About International Atomic Energy Agency (IAEA):

- It was created in 1957 in response to the deep fears and expectations generated by the discoveries and diverse uses of nuclear technology.
- The Agency was set up as the world’s “Atoms for Peace” organization within the United Nations family.
- It is the world’s central intergovernmental forum for scientific and technical cooperation in the nuclear field.
- It works for the safe, secure and peaceful uses of nuclear science and technology, contributing to international peace and security and the United Nations’ Sustainable Development Goals.
- Though established independently of the United Nations through its international treaty, the IAEA Statute, the IAEA reports to both the United Nations General Assembly and Security Council.
- India is a founding member of the IAEA.
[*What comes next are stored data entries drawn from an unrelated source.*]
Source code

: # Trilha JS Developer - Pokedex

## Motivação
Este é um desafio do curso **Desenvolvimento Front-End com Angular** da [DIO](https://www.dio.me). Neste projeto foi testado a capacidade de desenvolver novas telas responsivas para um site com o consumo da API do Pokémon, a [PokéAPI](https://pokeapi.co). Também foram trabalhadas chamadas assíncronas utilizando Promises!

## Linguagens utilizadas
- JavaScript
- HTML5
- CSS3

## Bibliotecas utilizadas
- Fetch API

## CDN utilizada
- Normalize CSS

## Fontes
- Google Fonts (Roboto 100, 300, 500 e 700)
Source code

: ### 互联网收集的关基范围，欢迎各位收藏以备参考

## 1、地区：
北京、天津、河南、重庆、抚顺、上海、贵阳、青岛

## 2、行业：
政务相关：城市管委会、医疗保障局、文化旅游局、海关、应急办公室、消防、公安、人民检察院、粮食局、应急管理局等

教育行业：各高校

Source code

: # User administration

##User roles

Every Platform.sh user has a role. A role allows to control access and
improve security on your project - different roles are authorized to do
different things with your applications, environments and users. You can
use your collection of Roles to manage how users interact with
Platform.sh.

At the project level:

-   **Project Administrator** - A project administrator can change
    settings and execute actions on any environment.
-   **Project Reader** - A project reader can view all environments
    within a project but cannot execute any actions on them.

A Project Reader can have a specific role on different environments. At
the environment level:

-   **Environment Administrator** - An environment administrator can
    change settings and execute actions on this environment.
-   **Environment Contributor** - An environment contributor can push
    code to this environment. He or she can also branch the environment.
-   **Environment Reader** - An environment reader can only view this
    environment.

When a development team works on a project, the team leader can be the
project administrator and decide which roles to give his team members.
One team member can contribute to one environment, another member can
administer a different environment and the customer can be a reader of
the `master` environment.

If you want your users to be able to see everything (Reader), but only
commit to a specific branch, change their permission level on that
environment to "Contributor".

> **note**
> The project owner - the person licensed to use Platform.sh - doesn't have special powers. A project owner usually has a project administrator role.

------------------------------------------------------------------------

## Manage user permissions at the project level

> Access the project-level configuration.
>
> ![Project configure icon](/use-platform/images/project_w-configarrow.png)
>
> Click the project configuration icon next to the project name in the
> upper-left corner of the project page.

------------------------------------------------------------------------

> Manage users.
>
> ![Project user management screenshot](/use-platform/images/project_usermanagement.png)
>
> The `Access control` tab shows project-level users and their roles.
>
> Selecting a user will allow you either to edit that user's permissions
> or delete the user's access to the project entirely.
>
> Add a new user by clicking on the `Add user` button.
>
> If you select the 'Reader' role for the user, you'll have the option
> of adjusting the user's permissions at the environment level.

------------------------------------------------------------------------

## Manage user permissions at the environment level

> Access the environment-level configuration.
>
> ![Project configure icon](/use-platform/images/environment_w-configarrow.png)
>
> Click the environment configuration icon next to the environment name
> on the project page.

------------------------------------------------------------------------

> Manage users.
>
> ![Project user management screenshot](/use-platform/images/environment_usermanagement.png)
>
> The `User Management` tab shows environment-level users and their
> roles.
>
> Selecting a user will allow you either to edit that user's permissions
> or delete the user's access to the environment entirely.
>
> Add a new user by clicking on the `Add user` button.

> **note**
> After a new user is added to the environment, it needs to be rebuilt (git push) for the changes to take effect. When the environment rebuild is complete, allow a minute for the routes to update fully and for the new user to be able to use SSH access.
- Signature and ratification of the Nuclear Non-Proliferation Treaty (NPT) are not preconditions for membership in the IAEA.
- North Korea is not a member.
- IAEA has 178 members.
- Headquarters: Vienna, Austria.
Additional Protocol
- Additional Protocol is not a stand-alone agreement.
- Each of the safeguard agreements may be complemented with an Additional Protocol that includes provisions for information about, and access to, all parts of a State's nuclear fuel cycle, from mines to nuclear waste.
- It significantly increases the IAEA’s ability to verify the peaceful use of all nuclear material in States with comprehensive safeguards agreements.
- As a non-signatory to the NPT, India lacks comprehensive safeguards that NNWS signatories to NPT have. India’s Additional Protocol stipulates that only certain facilities are placed under safeguards.
- India’s Additional Protocol applies many of the voluntary safeguards provisions that exist for nuclear weapon states, although India is not recognized by the IAEA as a nuclear weapon state.